→ **Activity**:
Locate all lines in the data below that hold "section" and show them.

→ **Input for this task**:
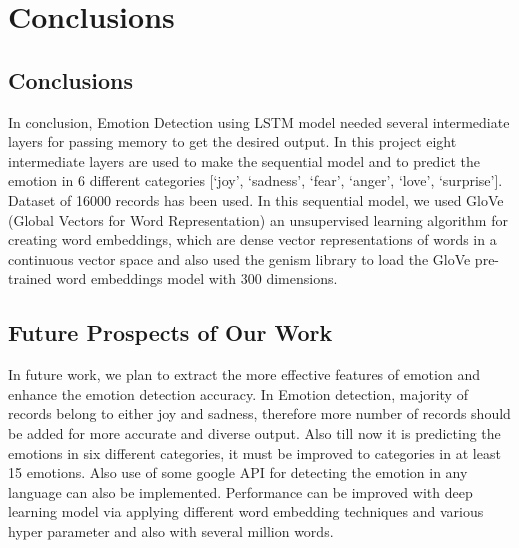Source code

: \chapter{Conclusions}\label{ch:conclusion}

\section{Conclusions}
In conclusion, Emotion Detection using LSTM model needed several intermediate layers for passing memory to get the desired output. In this project eight intermediate
layers are used to make the sequential model and to predict the emotion in 6 different categories [‘joy’, ‘sadness’, ‘fear’, ‘anger’, ‘love’, ‘surprise’]. Dataset of 16000 records has been used. In this sequential model, we used GloVe (Global Vectors for Word Representation) an unsupervised learning algorithm for creating word embeddings, which are dense vector representations of words in a continuous vector space and also used the genism library to load the GloVe pre-trained word embeddings model with 300 dimensions.

\section{Future Prospects of Our Work}
In future work, we plan to extract the more effective features of emotion and enhance the emotion detection accuracy. In Emotion detection, majority of records belong to either joy and sadness, therefore more number of records should be added for more accurate and diverse output. Also till now it is predicting the emotions in six different categories, it must be improved to categories in at least 15 emotions. Also use of some google API for detecting the emotion in any language can also be implemented. Performance can be improved with deep learning model via applying different word embedding techniques and various hyper parameter and also with several million words.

→ **Written reply**:
\section{Conclusions}
\section{Future Prospects of Our Work}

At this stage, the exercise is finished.